Pierre Alechinsky : Récit d'un itinéraire pictural
Alechinsky-portrait

Tout en étant exemplaire de continuité et de cohérence, l'œuvre de Pierre Alechinsky a de quoi nous surprendre. En comète, elle traverse tous les champs de la peinture, y zigzague, s'autorise toutes sortes d'excursions et de détours, sans jamais renoncer à deux principes : la souplesse du geste et la prolifération des formes. Mais le plus surprenant réside encore ailleurs : dans cette capacité d'invention et de renouvellement que le peintre démontre depuis plus de soixante ans.

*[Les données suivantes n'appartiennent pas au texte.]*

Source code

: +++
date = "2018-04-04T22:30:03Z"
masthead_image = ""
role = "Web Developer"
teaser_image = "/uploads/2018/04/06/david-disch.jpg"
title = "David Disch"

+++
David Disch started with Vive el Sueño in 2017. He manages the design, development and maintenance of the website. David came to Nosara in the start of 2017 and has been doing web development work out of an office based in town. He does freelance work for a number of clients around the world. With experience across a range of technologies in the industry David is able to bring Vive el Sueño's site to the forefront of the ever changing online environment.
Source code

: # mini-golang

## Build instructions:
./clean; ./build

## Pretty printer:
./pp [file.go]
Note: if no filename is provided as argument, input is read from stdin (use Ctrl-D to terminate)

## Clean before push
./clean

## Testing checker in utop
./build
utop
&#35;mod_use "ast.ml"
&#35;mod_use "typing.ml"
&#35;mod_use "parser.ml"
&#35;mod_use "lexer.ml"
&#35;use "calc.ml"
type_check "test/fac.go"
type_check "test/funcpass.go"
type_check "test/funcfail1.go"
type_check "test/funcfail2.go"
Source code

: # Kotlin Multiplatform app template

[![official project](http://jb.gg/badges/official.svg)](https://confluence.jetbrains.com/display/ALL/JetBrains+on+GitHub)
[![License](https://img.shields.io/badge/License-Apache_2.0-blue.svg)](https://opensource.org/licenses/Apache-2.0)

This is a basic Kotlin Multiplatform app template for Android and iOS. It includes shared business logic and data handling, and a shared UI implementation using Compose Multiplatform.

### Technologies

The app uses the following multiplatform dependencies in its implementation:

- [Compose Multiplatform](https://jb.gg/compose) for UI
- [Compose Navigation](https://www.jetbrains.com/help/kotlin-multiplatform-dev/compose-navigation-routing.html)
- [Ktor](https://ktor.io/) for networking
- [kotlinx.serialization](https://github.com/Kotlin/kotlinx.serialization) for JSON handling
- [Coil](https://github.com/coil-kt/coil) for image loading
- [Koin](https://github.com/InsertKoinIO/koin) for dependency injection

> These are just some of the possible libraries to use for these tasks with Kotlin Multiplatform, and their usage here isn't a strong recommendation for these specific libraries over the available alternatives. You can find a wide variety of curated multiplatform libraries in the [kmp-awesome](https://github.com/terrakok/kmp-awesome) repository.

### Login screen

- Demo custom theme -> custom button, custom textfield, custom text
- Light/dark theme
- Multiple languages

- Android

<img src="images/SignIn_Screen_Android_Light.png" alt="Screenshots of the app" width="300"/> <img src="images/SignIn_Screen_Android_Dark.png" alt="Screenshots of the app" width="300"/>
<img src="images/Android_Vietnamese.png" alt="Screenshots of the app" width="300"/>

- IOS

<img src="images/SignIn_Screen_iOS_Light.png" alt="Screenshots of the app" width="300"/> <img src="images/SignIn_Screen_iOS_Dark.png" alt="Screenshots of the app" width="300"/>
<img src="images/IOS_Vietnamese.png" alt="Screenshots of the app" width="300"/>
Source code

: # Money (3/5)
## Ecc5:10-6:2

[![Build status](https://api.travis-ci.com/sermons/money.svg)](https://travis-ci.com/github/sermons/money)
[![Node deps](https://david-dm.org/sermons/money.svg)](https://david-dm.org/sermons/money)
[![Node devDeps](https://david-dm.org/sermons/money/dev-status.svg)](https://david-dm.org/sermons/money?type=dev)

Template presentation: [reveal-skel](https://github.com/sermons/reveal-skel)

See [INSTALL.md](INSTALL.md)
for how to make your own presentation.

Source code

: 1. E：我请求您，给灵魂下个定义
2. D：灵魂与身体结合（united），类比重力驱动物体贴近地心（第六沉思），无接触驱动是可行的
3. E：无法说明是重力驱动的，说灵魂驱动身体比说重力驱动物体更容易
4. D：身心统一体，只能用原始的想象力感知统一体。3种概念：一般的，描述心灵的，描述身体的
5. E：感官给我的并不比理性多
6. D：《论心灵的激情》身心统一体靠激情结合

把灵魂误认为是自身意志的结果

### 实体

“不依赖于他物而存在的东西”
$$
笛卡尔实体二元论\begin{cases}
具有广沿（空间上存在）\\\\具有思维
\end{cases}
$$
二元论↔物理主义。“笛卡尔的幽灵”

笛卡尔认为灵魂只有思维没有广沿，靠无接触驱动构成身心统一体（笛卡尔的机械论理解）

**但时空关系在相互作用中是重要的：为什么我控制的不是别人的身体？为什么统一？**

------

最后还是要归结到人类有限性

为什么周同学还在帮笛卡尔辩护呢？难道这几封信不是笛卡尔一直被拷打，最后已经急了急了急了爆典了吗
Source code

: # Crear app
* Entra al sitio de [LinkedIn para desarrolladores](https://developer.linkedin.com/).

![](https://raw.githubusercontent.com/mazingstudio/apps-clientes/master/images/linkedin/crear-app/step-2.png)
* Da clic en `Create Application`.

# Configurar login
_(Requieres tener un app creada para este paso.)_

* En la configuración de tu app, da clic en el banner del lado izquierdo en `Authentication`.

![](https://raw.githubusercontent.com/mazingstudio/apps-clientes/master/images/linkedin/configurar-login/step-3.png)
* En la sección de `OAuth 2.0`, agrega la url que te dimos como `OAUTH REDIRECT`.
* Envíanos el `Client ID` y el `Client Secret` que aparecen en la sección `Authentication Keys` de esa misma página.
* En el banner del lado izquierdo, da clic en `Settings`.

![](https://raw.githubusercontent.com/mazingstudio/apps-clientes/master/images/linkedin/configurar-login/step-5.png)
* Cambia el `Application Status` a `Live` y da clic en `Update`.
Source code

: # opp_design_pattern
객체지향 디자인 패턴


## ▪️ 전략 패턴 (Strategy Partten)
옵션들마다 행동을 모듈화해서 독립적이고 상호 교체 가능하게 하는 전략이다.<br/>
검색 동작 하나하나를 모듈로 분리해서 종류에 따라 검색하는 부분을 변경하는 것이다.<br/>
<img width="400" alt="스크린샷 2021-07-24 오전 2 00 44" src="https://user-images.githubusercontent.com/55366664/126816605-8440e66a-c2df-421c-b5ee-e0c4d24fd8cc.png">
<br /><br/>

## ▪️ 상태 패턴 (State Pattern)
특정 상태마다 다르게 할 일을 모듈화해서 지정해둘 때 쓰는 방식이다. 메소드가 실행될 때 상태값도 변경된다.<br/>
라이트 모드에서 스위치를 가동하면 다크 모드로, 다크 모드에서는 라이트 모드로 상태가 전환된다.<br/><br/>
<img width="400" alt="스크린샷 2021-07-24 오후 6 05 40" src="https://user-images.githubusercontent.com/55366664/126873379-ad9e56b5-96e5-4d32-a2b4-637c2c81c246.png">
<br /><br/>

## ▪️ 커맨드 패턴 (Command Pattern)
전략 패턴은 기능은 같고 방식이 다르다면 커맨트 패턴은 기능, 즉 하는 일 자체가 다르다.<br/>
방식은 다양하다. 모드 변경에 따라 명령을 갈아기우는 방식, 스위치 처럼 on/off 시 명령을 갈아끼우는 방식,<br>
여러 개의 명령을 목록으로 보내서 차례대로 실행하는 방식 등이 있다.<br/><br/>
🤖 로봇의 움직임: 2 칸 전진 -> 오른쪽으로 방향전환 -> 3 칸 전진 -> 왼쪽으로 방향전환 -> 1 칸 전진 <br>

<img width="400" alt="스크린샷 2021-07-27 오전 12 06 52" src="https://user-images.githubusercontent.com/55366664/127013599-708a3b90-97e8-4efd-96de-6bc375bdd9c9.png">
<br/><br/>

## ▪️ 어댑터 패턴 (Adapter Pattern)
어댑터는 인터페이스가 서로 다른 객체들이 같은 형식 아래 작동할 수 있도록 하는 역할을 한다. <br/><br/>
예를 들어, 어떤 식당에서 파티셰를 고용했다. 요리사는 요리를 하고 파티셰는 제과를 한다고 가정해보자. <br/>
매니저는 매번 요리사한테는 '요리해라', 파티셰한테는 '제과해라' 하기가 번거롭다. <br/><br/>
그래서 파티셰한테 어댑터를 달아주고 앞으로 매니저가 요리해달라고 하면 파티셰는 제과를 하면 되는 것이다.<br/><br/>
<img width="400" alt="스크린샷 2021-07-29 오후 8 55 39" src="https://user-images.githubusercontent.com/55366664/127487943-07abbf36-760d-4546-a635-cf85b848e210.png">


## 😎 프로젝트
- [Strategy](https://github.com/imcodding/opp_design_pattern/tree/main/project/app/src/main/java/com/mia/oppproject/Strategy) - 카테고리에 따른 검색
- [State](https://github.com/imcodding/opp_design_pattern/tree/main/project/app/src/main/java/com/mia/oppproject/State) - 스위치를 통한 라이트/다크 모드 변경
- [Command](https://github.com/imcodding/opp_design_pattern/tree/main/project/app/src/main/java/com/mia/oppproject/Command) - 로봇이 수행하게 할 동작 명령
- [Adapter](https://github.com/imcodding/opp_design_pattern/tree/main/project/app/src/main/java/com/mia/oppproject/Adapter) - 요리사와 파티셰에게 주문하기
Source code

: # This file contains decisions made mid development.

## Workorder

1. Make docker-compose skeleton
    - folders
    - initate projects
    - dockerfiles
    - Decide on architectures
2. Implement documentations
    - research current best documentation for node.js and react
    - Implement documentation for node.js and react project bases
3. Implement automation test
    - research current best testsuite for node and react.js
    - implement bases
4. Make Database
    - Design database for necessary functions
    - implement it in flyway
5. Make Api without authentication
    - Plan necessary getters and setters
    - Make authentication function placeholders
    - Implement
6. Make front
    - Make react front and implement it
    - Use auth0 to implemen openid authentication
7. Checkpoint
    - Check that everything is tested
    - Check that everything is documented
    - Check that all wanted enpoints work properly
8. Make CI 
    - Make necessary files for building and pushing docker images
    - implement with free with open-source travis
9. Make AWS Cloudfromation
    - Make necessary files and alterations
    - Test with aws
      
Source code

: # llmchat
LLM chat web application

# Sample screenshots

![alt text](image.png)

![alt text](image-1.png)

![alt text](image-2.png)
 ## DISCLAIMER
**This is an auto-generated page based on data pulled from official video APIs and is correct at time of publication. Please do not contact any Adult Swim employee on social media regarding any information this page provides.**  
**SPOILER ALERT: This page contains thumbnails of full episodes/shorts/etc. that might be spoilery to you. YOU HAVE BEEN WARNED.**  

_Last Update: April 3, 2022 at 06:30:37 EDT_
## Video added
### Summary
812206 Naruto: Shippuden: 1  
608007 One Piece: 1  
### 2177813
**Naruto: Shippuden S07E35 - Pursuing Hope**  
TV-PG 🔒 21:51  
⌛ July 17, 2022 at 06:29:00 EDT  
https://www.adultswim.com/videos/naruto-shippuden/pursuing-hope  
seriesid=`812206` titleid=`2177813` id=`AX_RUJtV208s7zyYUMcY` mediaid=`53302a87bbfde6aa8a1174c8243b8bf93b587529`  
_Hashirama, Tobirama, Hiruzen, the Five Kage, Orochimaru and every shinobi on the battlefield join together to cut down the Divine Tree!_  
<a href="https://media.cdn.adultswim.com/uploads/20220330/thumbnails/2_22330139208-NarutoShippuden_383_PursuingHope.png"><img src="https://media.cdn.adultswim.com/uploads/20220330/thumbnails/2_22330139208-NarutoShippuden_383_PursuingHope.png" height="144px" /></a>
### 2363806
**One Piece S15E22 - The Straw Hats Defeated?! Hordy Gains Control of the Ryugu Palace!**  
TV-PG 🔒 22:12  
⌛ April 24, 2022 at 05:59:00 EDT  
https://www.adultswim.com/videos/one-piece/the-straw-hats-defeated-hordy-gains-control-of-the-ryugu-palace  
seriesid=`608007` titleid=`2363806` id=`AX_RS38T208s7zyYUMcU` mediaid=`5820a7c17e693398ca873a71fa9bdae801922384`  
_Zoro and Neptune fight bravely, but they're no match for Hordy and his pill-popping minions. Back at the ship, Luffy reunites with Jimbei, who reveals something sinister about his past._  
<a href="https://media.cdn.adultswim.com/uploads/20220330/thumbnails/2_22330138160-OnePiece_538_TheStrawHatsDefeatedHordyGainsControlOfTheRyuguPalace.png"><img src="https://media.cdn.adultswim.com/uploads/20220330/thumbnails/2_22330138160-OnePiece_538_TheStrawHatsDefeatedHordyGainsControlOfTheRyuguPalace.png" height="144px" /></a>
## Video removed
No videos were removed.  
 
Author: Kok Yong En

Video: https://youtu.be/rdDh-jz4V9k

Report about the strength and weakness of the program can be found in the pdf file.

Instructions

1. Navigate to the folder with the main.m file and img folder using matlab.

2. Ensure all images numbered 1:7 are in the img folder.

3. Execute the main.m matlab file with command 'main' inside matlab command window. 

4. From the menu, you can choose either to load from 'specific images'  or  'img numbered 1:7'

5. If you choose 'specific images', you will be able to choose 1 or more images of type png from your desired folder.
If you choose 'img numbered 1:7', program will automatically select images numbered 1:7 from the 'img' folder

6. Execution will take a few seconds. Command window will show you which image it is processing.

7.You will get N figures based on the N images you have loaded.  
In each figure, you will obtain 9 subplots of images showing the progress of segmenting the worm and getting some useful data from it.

Né à Bruxelles, le 19 octobre 1927, d'une mère belge et d'un père russe, Pierre Alechinsky quitte l'enseignement secondaire à l'âge de 17 ans pour étudier les techniques du livre à l'École nationale supérieure d'Architecture et des Arts décoratifs de La Cambre. Commençant son trajet par la gravure, Alechinsky entre dans le groupe de la Jeune Peinture Belge en 1947. Il a alors vingt ans et il est déjà de ceux dont une toile rend celui qui la contemple plus léger, plus rapide, plus vif. Gaucher contrarié, Alechinsky réserve sa main gauche au dessin et réalise, dès ses débuts, une œuvre marquée par le signe et la matière. On le dirait alors volontiers « matériologue », sans craindre le néologisme autorisé par l'exemple de Dubuffet, tant il prend alors de plaisir à jouer avec les textures. En 1949, il devient membre du groupe COBRA (COpenhague, BRuxelles, Amsterdam) et s'engage, avec Christian Dotremont, dans une vision de l'art dominée par l'expérimentation, les créations partagées, la liberté du geste, le refus des conventions et le décloisonnement des genres. La rencontre avec les peintres du mouvement Cobra sonne comme une libération. Il la relate dans ses « Souvenotes », un ouvrage publié en 1977 :

Cobra, c'est la spontanéité ; une opposition totale aux calculs de l'abstraction froide, aux spéculations misérabilistiques ou « optimistiques » du réalisme-socialiste, à toute forme de décalage entre la pensée libre et l'action de peindre librement ; c'est aussi une ouverture internationaliste et une volonté de despécialisation (des peintres écrivent, des écrivains peignent). P. A. [comme il se désigne] se lance immédiatement dans le travail d'organisation du mouvement, assiste Dotremont dans la fabrication des numéros de la revue et la coordination des expositions. Travail de saute-ruisseau, apparemment inutile pour un peintre, mais cela donne le temps à P. A. de réfléchir, de se charger...

Alechinsky

Dictée par ces nouveaux impératifs, la peinture de Pierre Alechinsky évolue sensiblement. Le geste devient plus libre et le signe gagne en mobilité. À l'instar d'Asger Jorn, autre membre du groupe COBRA, l'artiste belge en appelle à une « spontanéité irrationnelle »1 qui triture la matière pour en faire éclore, non une forme, mais un univers plastique mouvant2 . « Il s'agit moins de décrire une forme que de peser une matière »3, écrira Pierre Alechinsky en 1951 dans la revue Cobra. Dans cette perspective, l'image ne constitue plus une fin en soi, mais la trace d'une expérience corporelle où l'écriture tient une place centrale. L'irruption de l'écriture dans l'espace pictural se perçoit déjà dans Les Hautes herbes (ci-contre), une toile présentée en 1951 à la 2e Exposition internationale d'art expérimental de Liège. Faite d'un enchevêtrement de signes qui prive le spectateur de se fixer dans un schéma équilibré, cette œuvre manifeste déjà la volonté qu'a le peintre d'inventer un vocabulaire personnel et de mettre en place une dynamique de fusion entre peinture et écriture.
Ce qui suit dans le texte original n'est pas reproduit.